(Data items)

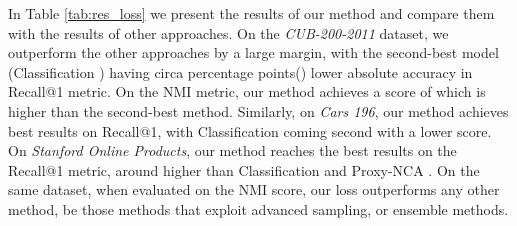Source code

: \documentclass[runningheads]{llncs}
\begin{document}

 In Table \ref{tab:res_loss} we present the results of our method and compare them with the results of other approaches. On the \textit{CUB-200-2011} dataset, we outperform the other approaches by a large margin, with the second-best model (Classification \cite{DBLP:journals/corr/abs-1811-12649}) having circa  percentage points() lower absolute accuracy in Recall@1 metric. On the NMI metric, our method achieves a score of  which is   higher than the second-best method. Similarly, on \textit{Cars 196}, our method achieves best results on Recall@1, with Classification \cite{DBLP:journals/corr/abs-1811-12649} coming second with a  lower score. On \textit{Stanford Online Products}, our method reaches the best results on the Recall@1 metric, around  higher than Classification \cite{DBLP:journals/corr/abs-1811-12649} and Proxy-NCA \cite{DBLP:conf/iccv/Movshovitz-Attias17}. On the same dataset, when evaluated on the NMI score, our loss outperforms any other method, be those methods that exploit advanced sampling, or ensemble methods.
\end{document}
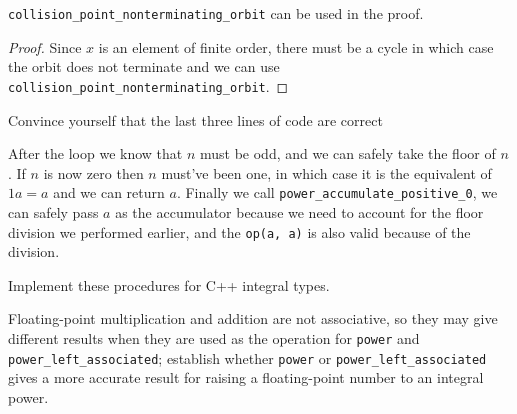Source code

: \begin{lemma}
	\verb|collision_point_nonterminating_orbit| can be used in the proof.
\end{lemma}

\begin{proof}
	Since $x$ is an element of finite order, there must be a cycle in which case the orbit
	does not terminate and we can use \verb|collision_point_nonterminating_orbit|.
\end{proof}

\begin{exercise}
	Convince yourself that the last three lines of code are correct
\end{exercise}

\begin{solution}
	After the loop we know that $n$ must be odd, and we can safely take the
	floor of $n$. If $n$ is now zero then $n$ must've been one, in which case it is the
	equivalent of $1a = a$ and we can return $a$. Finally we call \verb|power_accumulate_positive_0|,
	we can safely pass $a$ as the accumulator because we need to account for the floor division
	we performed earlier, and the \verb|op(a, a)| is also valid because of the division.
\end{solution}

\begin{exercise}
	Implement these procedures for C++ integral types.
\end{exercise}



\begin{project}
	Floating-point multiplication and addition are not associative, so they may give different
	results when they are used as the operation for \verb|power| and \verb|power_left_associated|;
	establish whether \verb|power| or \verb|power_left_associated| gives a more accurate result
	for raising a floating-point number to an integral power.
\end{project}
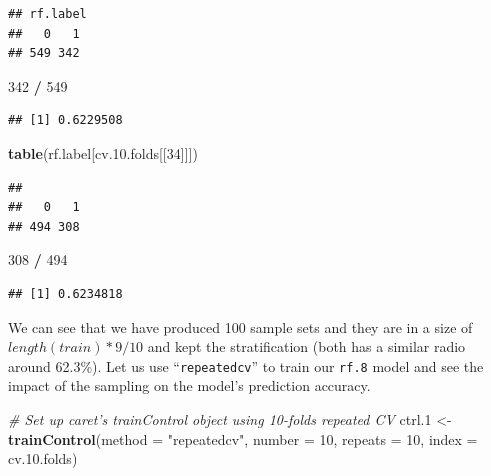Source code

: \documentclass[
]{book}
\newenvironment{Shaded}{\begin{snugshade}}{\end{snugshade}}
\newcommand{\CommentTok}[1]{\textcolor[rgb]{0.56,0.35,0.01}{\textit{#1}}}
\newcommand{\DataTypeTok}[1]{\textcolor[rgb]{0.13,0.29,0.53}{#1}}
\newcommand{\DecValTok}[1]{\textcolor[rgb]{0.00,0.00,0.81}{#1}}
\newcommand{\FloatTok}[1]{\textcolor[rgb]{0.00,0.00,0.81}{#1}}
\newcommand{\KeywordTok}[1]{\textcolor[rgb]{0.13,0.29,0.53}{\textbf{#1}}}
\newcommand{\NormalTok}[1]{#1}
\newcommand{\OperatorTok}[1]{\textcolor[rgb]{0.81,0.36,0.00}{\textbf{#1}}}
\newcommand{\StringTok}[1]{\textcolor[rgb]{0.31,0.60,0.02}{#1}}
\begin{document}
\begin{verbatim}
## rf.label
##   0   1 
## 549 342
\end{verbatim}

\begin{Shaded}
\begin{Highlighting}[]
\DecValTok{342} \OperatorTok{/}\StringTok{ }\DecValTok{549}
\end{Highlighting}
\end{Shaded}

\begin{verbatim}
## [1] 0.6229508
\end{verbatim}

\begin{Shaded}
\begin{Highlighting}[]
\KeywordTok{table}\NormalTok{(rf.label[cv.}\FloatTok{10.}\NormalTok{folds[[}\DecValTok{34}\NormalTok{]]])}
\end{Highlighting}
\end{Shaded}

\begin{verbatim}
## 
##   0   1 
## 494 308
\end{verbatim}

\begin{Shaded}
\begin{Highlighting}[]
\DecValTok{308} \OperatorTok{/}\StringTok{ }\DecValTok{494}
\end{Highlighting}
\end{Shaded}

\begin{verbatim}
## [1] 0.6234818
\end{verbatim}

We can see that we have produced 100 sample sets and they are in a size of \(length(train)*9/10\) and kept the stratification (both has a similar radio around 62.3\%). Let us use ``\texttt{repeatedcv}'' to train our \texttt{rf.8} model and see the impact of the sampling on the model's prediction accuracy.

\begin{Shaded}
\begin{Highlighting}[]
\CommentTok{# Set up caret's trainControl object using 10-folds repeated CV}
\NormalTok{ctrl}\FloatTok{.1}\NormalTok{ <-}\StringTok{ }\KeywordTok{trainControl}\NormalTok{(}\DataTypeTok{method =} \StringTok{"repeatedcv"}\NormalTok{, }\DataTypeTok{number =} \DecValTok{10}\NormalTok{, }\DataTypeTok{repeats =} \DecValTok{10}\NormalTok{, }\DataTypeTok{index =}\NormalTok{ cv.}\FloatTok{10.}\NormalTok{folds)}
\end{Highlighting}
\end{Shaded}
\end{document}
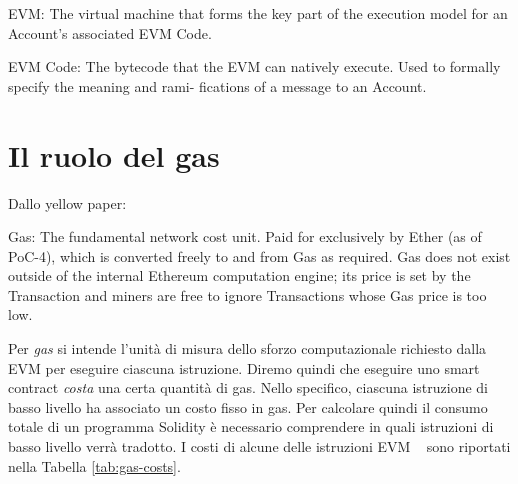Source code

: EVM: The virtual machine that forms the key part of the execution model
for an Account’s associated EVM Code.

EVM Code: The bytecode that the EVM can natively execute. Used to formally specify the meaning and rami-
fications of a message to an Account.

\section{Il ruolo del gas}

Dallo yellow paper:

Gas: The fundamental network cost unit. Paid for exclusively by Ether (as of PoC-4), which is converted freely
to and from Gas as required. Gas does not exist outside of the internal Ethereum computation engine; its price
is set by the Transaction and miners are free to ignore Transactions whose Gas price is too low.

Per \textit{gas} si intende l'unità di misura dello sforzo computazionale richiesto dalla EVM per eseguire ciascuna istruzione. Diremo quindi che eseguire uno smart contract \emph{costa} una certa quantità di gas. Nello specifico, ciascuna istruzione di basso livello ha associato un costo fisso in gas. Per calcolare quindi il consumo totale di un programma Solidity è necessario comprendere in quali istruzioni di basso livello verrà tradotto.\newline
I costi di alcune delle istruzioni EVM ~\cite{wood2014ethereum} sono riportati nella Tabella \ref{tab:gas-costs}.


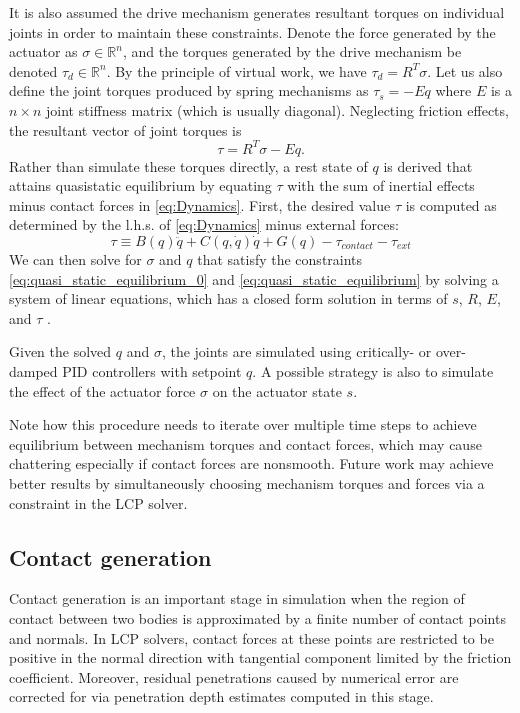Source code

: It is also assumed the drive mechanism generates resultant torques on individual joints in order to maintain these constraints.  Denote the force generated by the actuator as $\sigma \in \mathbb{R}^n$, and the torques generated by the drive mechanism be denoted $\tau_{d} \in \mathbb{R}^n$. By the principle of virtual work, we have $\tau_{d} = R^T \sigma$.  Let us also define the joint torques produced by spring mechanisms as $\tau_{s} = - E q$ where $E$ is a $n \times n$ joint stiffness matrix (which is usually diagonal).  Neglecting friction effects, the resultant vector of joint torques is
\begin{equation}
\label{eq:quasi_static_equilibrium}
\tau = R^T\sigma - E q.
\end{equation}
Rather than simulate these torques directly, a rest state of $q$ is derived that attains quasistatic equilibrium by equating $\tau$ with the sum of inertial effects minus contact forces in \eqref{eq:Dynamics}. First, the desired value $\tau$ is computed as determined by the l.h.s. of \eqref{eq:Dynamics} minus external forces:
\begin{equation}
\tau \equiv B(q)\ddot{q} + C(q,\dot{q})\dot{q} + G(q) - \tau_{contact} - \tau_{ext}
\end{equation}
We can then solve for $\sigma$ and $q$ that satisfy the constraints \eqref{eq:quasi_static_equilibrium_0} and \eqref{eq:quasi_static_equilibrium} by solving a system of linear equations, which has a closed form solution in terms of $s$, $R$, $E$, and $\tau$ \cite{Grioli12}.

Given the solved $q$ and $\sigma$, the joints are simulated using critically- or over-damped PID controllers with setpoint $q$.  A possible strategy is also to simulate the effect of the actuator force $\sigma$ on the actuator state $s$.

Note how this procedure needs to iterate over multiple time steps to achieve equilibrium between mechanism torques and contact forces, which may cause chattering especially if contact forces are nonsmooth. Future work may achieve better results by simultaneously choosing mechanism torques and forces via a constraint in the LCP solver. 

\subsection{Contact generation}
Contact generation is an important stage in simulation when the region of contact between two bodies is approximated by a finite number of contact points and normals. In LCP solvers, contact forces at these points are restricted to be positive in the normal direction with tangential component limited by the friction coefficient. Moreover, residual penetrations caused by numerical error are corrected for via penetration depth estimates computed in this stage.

## Problem to work on
Look for the string "integral" in the entries above. Copy every line that has it.

## Solution to this problem
	Implement these procedures for C++ integral types.
	for raising a floating-point number to an integral power.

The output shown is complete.